Let no man be less confident in his faith . . . by reason of any
difference in the several schools of Christians. Jer. Taylor.
8. The canons, precepts, or body of opinion or practice, sanctioned
by the authority of a particular class or age; as, he was a gentleman
of the old school.
His face pale but striking, though not handsome after the schools. A.
S. Hardy.
9. Figuratively, any means of knowledge or discipline; as, the school
of experience. Boarding school, Common school, District school,
Normal school, etc. See under Boarding, Common, District, etc.
– High school, a free public school nearest the rank of a college.
[U.S.] -- School board, a corporation established by law in every
borough or parish in England, and elected by the burgesses or
ratepayers, with the duty of providing public school accomodation for
all children in their dictrict.
– School commitee, School board, an elected commitee of citizens
having charge and care of the public schools in any district, town,
or city, and responsible control of the money appropriated for school
purposes. [U.S.] -- School days, the period in which youth are sent
to school.
– School district, a division of a town or city for establishing
and conducting schools. [U.S.] -- Sunday school, or Sabbath school, a
school held on Sunday for study of the Bible and for religious
instruction; the pupils, or the teachers and pupils, of such a
school, collectively.
School, v. t. [imp. & p. p. Schooled; p. pr. & vb. n. Schooling.]

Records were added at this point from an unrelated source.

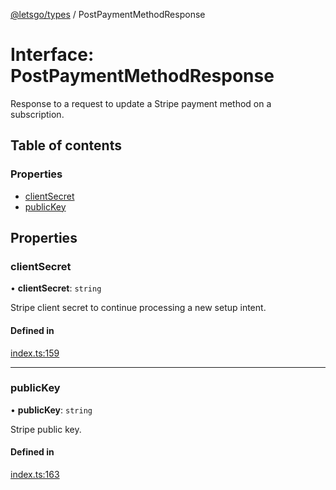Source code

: [@letsgo/types](../README.md) / PostPaymentMethodResponse

# Interface: PostPaymentMethodResponse

Response to a request to update a Stripe payment method on a subscription.

## Table of contents

### Properties

- [clientSecret](PostPaymentMethodResponse.md#clientsecret)
- [publicKey](PostPaymentMethodResponse.md#publickey)

## Properties

### clientSecret

• **clientSecret**: `string`

Stripe client secret to continue processing a new setup intent.

#### Defined in

[index.ts:159](https://github.com/47chapters/letsgo/blob/5310a6f/packages/types/src/index.ts#L159)

___

### publicKey

• **publicKey**: `string`

Stripe public key.

#### Defined in

[index.ts:163](https://github.com/47chapters/letsgo/blob/5310a6f/packages/types/src/index.ts#L163)

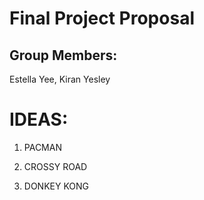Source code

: # Final Project Proposal

## Group Members:

Estella Yee, Kiran Yesley        
# IDEAS:

1. PACMAN


2. CROSSY ROAD


3. DONKEY KONG
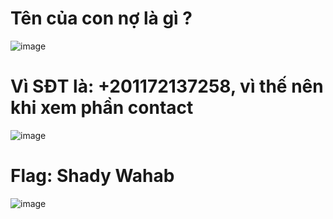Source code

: # Tên của con nợ là gì ?

![image](https://github.com/anhshidou/EHCCTFTraining/assets/120787381/f6a459a4-1cbe-4a2f-bc8d-82d148c5773f)

# Vì SĐT là: +201172137258, vì thế nên khi xem phần contact

![image](https://github.com/anhshidou/EHCCTFTraining/assets/120787381/39e468f7-cf1f-48d6-8129-83eb817bafc3)

# Flag: Shady Wahab

![image](https://github.com/anhshidou/EHCCTFTraining/assets/120787381/81f816c1-7215-4ef9-81c5-e6e35e663289)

1. To train in an institution of learning; to educate at a school; to
teach.
He's gentle, never schooled, and yet learned. Shak.
2. To tutor; to chide and admonish; to reprove; to subject to
systematic disciplene; to train.
It now remains for you to school your child, And ask why God's
Anointed be reviled. Dryden.
The mother, while loving her child with the intensity of a sole
affection, had schooled herself to hope for little other return than
the waywardness of an April breeze. Hawthorne.